Together, these programs account for the vast majority of previously unserved addresses in the county. A summary chart presented to commissioners showed that roughly 99.6% of identified locations either already had broadband access or have been awarded funding through one of these initiatives.

Of approximately 8,200 total locations analyzed, about three-quarters fall into the category of having had prior access to these programs, while nearly one-quarter are being addressed through grants. Currently, White said, only 121 locations still have not been served, not counting any new buildings that may have been built recently in hard-to-reach areas.

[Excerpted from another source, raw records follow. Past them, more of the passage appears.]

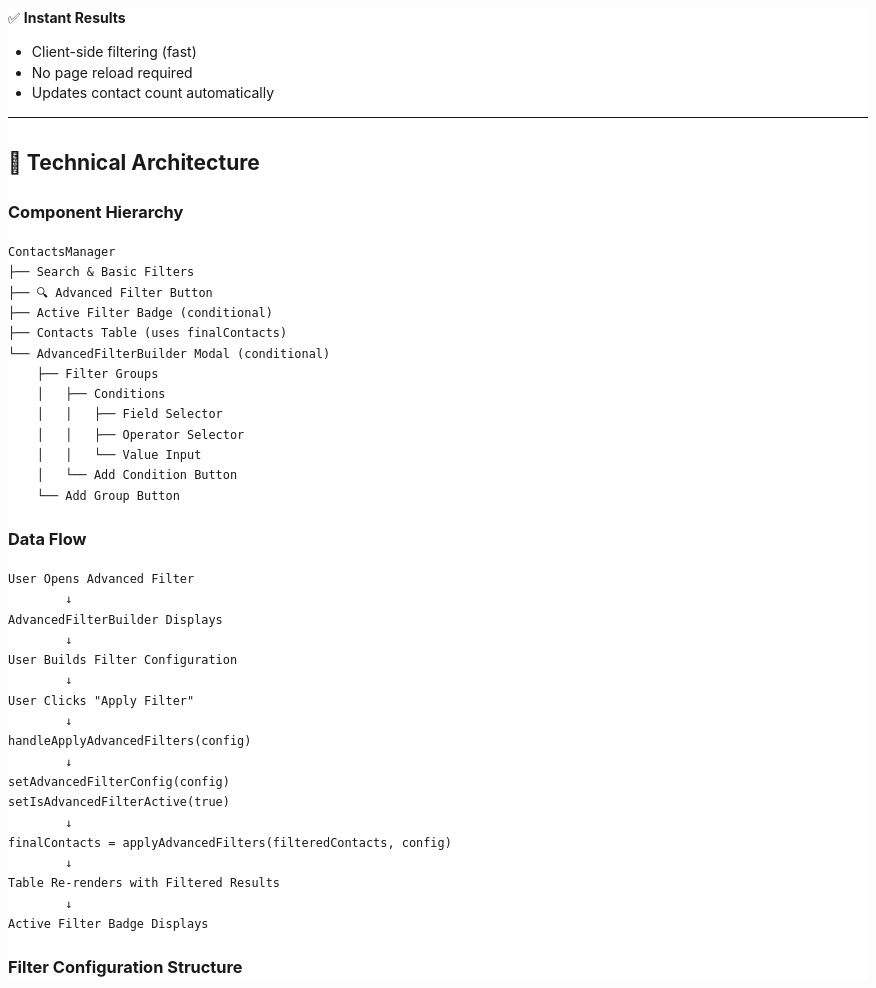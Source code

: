 ✅ **Instant Results**
- Client-side filtering (fast)
- No page reload required
- Updates contact count automatically

---

## 🔧 Technical Architecture

### Component Hierarchy

```
ContactsManager
├── Search & Basic Filters
├── 🔍 Advanced Filter Button
├── Active Filter Badge (conditional)
├── Contacts Table (uses finalContacts)
└── AdvancedFilterBuilder Modal (conditional)
    ├── Filter Groups
    │   ├── Conditions
    │   │   ├── Field Selector
    │   │   ├── Operator Selector
    │   │   └── Value Input
    │   └── Add Condition Button
    └── Add Group Button
```

### Data Flow

```
User Opens Advanced Filter
        ↓
AdvancedFilterBuilder Displays
        ↓
User Builds Filter Configuration
        ↓
User Clicks "Apply Filter"
        ↓
handleApplyAdvancedFilters(config)
        ↓
setAdvancedFilterConfig(config)
setIsAdvancedFilterActive(true)
        ↓
finalContacts = applyAdvancedFilters(filteredContacts, config)
        ↓
Table Re-renders with Filtered Results
        ↓
Active Filter Badge Displays
```

### Filter Configuration Structure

“I don’t know that people understand how monumental of an accomplishment that is,” said Commissioner Jennifer Best. “There were more places that didn’t have it than places that did have it. It’s been good to see these providers do what they said they were going to do. It’s so vital to how we do everything these days.”

White emphasized that even with those gains, the final fraction of locations represents the most difficult and costly phase of broadband expansion. These high-cost, secluded addresses often sit far from existing fiber lines or require extensive construction through rugged terrain. To reach them, the county is looking to stop-gap solutions funded through President Joe Biden’s American Rescue Plan Act, aimed at filling the holes left after GREAT and CAB investments are fully built out.

Beyond infrastructure, officials also highlighted the role of the federal Broadband Equity, Access and Deployment program, funded through Biden’s Bipartisan Infrastructure Law. In Haywood County, BEAD is expected to serve 660 locations through a mix of providers and technologies, including fiber deployments by AT&T and Spectrum and satellite service from Amazon. Unlike earlier programs, BEAD extends further into the future, with an expected completion date of December 2030, reflecting both its broader scope and its emphasis on long-term planning and adoption.

Maps shown during the presentation underscored the complexity of coordinating these overlapping efforts. Different colors and symbols marked areas covered by RDOF, GREAT, CAB and BEAD reveal a mosaic of service areas that must align without duplication or gaps. White stressed the importance of ongoing data validation to ensure that locations counted as served actually receive functional service at promised speeds.

Residents were also encouraged to make use of the Federal Communications Commission’s National Broadband Map, an address-based tool that allows users to see which providers claim to offer service at their location. If a provider is listed but does not actually serve the address, residents can file an availability challenge, a process that can influence future funding decisions and corrections to official coverage maps.

White closed by framing broadband not as a single project with a clear end date, but rather as a continuing public infrastructure effort, similar to roads or water systems. While the county is nearing a point where almost every address will have at least one funded path to service, timelines, construction challenges and provider performance will continue to require close monitoring by county staff and state partners.

“So we’ve gone from thousands not being served to a little over a hundred,” Chair Kevin Ensley said. “I feel like this is the 1920s and 1930s where we’re getting telephone and electricity.”